Mishra, A.; Abelman, R.; Cunneely, Q.; Putaturo, V.; Deshpande, A. A.; Bell, R.; Seider, E. M.; Xu, K. H.; Shan, M.; Kelly, J.; Huang, S.-B.; Gopinathan, K. A.; Kikkeri, K.; Edd, J. F.; Walsh, J.; Dai, C. S.; Ellisen, L.; Ting, D. T.; Nieman, L.; Toner, M.; Bardia, A.; Haber, D. A.; Maheswaran, S.

2025-04-03 cancer biology
10.1101/2025.04.02.646822 bioRxiv
Show abstract

Antibody-drug conjugates (ADCs) targeting cell surface proteins TROP2 or HER2 are effective in metastatic breast cancer, but the precise clinical contribution of epitope expression is uncertain. We prospectively monitored circulating tumor cells (CTCs) in 33 patients receiving ADC therapies using quantitative imaging. The expression of TROP2 and HER2 are heterogeneous across single CTCs from untreated patients, comparable to matched tumor biopsies, and display poor association with clinical response. Within three weeks of treatment initiation, declining CTC numbers correlate with a durable response (TROP2: median time to progression 391 versus 97 days, HR 4.15, P=0.0046; HER2: 322 versus 66 days, HR 9.12, P=0.0002).

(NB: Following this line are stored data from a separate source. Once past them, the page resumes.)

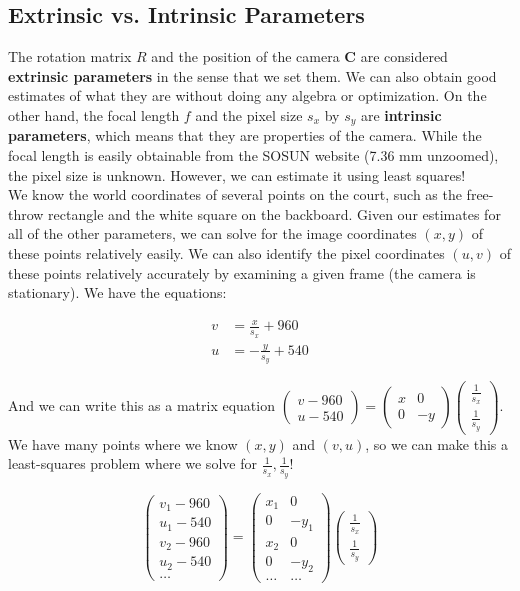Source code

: \documentclass{article}
\begin{document}
\subsection{Extrinsic vs. Intrinsic Parameters}
The rotation matrix $R$ and the position of the camera $\bm{C}$ are considered \textbf{extrinsic parameters} in the sense that we set them. We can also obtain good estimates of what they are without doing any algebra or optimization. On the other hand, the focal length $f$ and the pixel size $s_{x}$ by $s_{y}$ are \textbf{intrinsic parameters}, which means that they are properties of the camera. While the focal length is easily obtainable from the SOSUN website (7.36 mm unzoomed), the pixel size is unknown. However, we can estimate it using least squares! \\

We know the world coordinates of several points on the court, such as the free-throw rectangle and the white square on the backboard. Given our estimates for all of the other parameters, we can solve for the image coordinates $(x, y)$ of these points relatively easily. We can also identify the pixel coordinates $(u, v)$ of these points relatively accurately by examining a given frame (the camera is stationary). We have the equations:

\begin{align*}
v&=\frac{x}{s_{x}}+960 \\
u&=-\frac{y}{s_{y}}+540
\end{align*}

And we can write this as a matrix equation $\begin{pmatrix} v-960 \\ u-540 \end{pmatrix}=\begin{pmatrix} x & 0 \\ 0 & -y \end{pmatrix}\begin{pmatrix} \frac{1}{s_x} \\ \frac{1}{s_y} \end{pmatrix}$. We have many points where we know $(x, y)$ and $(v, u)$, so we can make this a least-squares problem where we solve for $\frac{1}{s_x}, \frac{1}{s_y}$!

\[\begin{pmatrix} v_1-960 \\ u_1-540 \\ v_2-960 \\ u_2-540 \\ \hdots \end{pmatrix}=\begin{pmatrix} x_1 & 0 \\ 0 & -y_1 \\ x_2 & 0 \\ 0 & -y_2 \\ \hdots & \hdots \end{pmatrix}\begin{pmatrix} \frac{1}{s_x} \\ \frac{1}{s_y} \end{pmatrix}\]
\end{document}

Neither TROP2 nor HER2 expression is reduced at progression, compared to matched pretreatment CTCs, and switching ADC epitope while maintaining a similar payload shows poor efficacy. Thus, epitope downregulation is not a common driver of acquired resistance to TROP2 or HER2 ADCs, and second-line ADC therapies may benefit from distinct payloads. SIGNIFICANCEADCs target tumor-associated antigens, followed by internalization and release of drug payloads. However, clinical studies of epithelial-targeting ADCs show efficacy despite low tumor epitope expression. Our finding that epitope downregulation does not commonly accompany acquired resistance suggests alternative drivers of clinical efficacy and the need for testing non-cross-resistant payloads to overcome resistance.